Groundhogs – Blues Obituary

I’m all in for getting the Groundhogs’ catalog back on the shelf and it seems that Fire are rushing to the rescue these days. The UK label digs into the band’s ‘69 release, Blues Obituary. The album provides an essential bridge between the hogs’ early blues covers and the, wilder, freer works of their later albums. Scratching The Surface is populated by standards and classics. Its proof the band can play and deserves to be lifted up among the upper echelons of British Blues. With Blues Obituary, however, The Groundhogs propose that they’re something else – provocateurs, alchemists – rather than journeymen. The songs are still rooted in the groove of blues, but TS McPhee and the boys bury the old notions, as the title might attest, and dive further into freakout and burnt psychedelia than they’d ever dared before.

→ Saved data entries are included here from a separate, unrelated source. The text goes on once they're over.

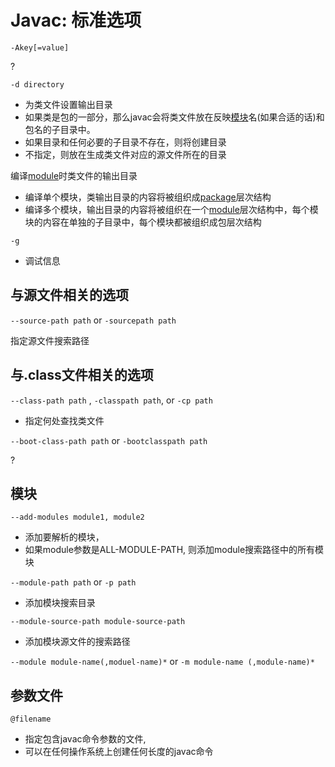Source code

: # Javac: 标准选项 

`-Akey[=value]`

?

`-d directory`

- 为类文件设置输出目录
- 如果类是包的一部分，那么javac会将类文件放在反映[模块](Java_Module.md)名(如果合适的话)和包名的子目录中。
- 如果目录和任何必要的子目录不存在，则将创建目录
- 不指定，则放在生成类文件对应的源文件所在的目录

编译[module](Java_Moduel.md)时类文件的输出目录

- 编译单个模块，类输出目录的内容将被组织成[package](Java_Package.md)层次结构
- 编译多个模块，输出目录的内容将被组织在一个[module](Java_Module.md)层次结构中，每个模块的内容在单独的子目录中，每个模块都被组织成包层次结构

`-g`

- 调试信息

## 与源文件相关的选项

`--source-path path`  or `-sourcepath path`

指定源文件搜索路径

## 与.class文件相关的选项

`--class-path path` , `-classpath path`, or `-cp path` 

- 指定何处查找类文件

`--boot-class-path path` or  `-bootclasspath path`

?

## 模块

`--add-modules module1, module2`

- 添加要解析的模块，
- 如果module参数是ALL-MODULE-PATH, 则添加module搜索路径中的所有模块

`--module-path path` or `-p path` 

- 添加模块搜索目录

`--module-source-path module-source-path`

- 添加模块源文件的搜索路径

`--module module-name(,moduel-name)*`  or `-m module-name (,module-name)*`

## 参数文件

`@filename`

- 指定包含javac命令参数的文件, 
- 可以在任何操作系统上创建任何长度的javac命令





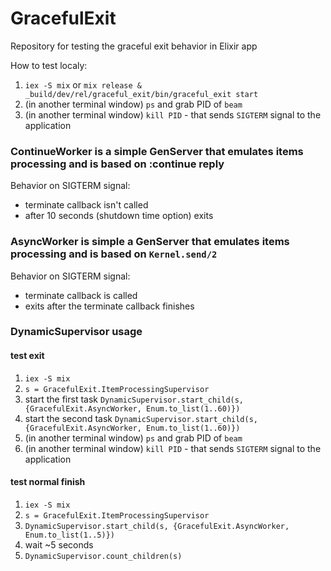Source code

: # GracefulExit

Repository for testing the graceful exit behavior in Elixir app

How to test localy:
1. `iex -S mix` or `mix release & _build/dev/rel/graceful_exit/bin/graceful_exit start`
2. (in another terminal window) `ps` and grab PID of `beam`
3. (in another terminal window) `kill PID` - that sends `SIGTERM` signal to the application

### ContinueWorker is a simple GenServer that emulates items processing and is based on :continue reply

Behavior on SIGTERM signal:
  - terminate callback isn't called
  - after 10 seconds (shutdown time option) exits

### AsyncWorker is simple a GenServer that emulates items processing and is based on `Kernel.send/2`

Behavior on SIGTERM signal:
  - terminate callback is called
  - exits after the terminate callback finishes

### DynamicSupervisor usage

#### test exit
1. `iex -S mix`
2. `s = GracefulExit.ItemProcessingSupervisor`
3. start the first task `DynamicSupervisor.start_child(s, {GracefulExit.AsyncWorker, Enum.to_list(1..60)})`
4. start the second task `DynamicSupervisor.start_child(s, {GracefulExit.AsyncWorker, Enum.to_list(1..60)})`
6. (in another terminal window) `ps` and grab PID of `beam`
7. (in another terminal window) `kill PID` - that sends `SIGTERM` signal to the application


#### test normal finish
1. `iex -S mix`
2. `s = GracefulExit.ItemProcessingSupervisor`
3. `DynamicSupervisor.start_child(s, {GracefulExit.AsyncWorker, Enum.to_list(1..5)})`
4. wait ~5 seconds
5. `DynamicSupervisor.count_children(s)`
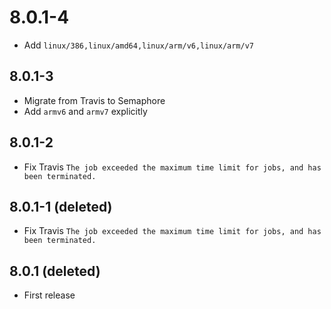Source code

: # 8.0.1-4
+ Add `linux/386,linux/amd64,linux/arm/v6,linux/arm/v7`

## 8.0.1-3
+ Migrate from Travis to Semaphore
+ Add `armv6` and `armv7` explicitly

## 8.0.1-2
+ Fix Travis `The job exceeded the maximum time limit for jobs, and has been terminated.`

## 8.0.1-1 (deleted)
+ Fix Travis `The job exceeded the maximum time limit for jobs, and has been terminated.`

## 8.0.1 (deleted)
+ First release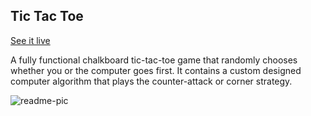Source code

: ## Tic Tac Toe 

[See it live](http://christophszcz.github.io/ticTacToeV2/)

A fully functional chalkboard tic-tac-toe game that randomly chooses whether you or the computer goes first. It contains a custom designed computer algorithm that plays the counter-attack or corner strategy.

![readme-pic](http://christophszcz.github.io/ticTacToeV2/images/readme-pic.png)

Though they’d certainly push further in the future. The album precedes their doubled down classics Thank Christ For The Bomb and Split, which could use the reissue treatment as well. If the stars align and Fire’s got it in them, hopefully they’ll see new light as well. Apparently, the shift from the blues was spurred on by good ol’ John Peel, which just makes Blues Obituary that much sweeter in retrospect. Any rec from John is a shove in the right direction. This is McPhee just finding his freakish muse, and, while there are definitely more essential albums both in their catalog and from the same year, this is a perfect fit for heads into Canned Heat, Yardbirds and John Mayall. The label does the release proud with a die cut sleeve and limited color, making this likely the definitive issue of the LP.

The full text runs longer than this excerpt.